Introduction Pomegranate has many secondary metabolites such as tannins and phenolic compounds, which have various properties such as antimicrobial, antioxidant, anti-inflammatory, and immune system stimulating effects. The amount of tannin in pomegranate skin has been reported up to 20.6%. The limiting effects of tannins can be related to reducing the use of nutrients, especially protein, reducing growth and performance, reducing palatability and feed consumption, and reducing the activity of digestive enzymes. In addition to the anti-nutritional effects in high concentration, the positive impact of dense tannins in optimal concentration includes improving live weight gain, preventing flatulence, increasing milk production, reducing intestinal nematodes, and reducing the production of NH3-N and methane in the rumen. Therefore, the present experiment was carried out to improve the nutritional value of pomegranate peel as a tannin-containing edible material by treating it with some tannase-producing bacteria for ruminants.
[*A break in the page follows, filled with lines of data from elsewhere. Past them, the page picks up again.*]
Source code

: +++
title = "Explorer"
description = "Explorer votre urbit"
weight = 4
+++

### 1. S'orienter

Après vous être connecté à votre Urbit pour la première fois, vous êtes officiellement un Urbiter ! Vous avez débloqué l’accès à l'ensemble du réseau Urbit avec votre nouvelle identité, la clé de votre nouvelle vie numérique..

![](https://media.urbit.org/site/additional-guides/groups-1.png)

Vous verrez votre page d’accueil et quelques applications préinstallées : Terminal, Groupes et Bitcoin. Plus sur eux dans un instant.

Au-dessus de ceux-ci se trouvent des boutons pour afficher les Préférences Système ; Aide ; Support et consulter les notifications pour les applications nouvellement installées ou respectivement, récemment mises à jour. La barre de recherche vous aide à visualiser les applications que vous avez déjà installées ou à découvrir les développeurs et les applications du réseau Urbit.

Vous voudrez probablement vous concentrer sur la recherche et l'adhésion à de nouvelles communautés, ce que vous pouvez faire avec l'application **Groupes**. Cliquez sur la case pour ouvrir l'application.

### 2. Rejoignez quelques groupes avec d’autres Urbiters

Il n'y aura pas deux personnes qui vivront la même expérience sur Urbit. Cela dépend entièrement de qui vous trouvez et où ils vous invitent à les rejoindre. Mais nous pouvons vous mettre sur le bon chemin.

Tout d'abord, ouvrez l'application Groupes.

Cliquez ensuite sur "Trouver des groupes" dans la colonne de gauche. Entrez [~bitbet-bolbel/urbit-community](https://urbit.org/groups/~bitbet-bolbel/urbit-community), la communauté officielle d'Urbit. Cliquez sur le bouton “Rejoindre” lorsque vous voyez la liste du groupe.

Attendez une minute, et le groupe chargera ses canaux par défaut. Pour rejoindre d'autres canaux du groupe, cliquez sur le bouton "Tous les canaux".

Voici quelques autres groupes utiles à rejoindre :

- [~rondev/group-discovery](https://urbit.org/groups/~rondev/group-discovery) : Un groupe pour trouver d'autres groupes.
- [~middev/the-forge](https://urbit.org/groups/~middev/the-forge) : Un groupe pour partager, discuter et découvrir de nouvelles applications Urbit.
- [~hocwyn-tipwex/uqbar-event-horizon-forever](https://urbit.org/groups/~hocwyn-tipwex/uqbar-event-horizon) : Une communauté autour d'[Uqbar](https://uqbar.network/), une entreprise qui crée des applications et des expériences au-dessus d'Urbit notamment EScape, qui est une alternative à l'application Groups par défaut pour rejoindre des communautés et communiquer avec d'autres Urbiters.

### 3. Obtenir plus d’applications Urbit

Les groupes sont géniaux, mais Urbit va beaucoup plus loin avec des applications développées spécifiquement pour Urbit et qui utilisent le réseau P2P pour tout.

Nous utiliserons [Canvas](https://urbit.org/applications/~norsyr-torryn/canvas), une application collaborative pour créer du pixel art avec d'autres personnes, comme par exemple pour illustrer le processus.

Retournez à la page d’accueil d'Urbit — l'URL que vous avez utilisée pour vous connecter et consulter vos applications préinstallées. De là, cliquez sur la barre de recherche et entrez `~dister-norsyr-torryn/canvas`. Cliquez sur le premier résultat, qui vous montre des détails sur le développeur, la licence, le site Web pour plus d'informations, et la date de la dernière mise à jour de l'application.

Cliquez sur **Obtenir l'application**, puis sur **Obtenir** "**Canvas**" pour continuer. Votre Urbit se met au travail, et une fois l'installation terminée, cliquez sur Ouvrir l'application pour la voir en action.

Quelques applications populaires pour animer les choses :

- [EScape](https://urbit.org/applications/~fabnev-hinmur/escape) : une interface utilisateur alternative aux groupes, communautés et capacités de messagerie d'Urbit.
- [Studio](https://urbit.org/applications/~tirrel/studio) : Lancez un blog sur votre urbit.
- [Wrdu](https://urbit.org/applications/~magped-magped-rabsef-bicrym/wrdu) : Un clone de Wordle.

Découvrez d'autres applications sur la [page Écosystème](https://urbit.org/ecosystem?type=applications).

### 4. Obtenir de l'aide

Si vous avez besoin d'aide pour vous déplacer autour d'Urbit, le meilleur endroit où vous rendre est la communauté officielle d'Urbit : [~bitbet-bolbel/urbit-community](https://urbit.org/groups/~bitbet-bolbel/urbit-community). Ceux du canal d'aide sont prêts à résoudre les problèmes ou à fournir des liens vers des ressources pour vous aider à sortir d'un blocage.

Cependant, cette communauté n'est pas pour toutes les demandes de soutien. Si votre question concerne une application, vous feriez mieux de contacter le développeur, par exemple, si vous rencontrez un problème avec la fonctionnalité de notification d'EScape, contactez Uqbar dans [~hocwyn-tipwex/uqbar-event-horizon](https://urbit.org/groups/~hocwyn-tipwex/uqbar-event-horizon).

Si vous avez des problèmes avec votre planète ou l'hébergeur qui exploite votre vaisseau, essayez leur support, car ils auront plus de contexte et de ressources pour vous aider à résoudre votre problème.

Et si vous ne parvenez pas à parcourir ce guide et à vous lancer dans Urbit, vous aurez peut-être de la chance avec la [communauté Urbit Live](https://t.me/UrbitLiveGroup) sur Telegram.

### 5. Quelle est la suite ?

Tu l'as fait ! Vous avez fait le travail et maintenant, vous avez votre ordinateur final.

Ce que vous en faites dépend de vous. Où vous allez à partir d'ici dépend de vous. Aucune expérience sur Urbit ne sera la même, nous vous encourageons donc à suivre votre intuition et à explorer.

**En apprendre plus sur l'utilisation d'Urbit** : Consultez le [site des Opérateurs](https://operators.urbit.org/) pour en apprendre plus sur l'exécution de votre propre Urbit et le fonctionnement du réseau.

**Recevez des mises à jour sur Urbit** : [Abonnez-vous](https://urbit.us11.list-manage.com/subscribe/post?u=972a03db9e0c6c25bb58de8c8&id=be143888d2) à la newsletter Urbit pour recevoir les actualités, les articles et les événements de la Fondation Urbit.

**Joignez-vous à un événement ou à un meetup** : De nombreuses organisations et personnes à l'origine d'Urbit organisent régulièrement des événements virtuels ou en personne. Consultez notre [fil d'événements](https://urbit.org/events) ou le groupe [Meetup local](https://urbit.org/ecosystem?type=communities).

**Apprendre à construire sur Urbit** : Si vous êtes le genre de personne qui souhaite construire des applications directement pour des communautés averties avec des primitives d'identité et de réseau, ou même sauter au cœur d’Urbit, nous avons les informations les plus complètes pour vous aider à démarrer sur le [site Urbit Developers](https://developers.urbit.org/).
Materials and methods Pomegranate peel was treated with tannin-degrading bacteria including Klebsiella pneumoniae and Acinetobacter (isolated from deer rumen), Lactobacillus fermentum (isolated from Najdi goat rumen), and commercial Lactobacillus fermentum, and its nutritional value including chemical composition, digestibility, and fermentation ability alone (first experiment) or as a combination in a standard fattening lamb diet (second experiment), with two-stage digestion method and gas production test were studied. In the first experiment, five experimental treatments included 1- Pomegranate peel without treatment (control treatment), treatment 2 to 5- Pomegranate peel treated with each of the four tannin-degrading bacteria. The five treatments of the second experiment included 1- Diets containing pomegranate peel without treatment (control treatment), 2-5- Diets containing pomegranate peel treated with each of the four tannin-degrading bacteria.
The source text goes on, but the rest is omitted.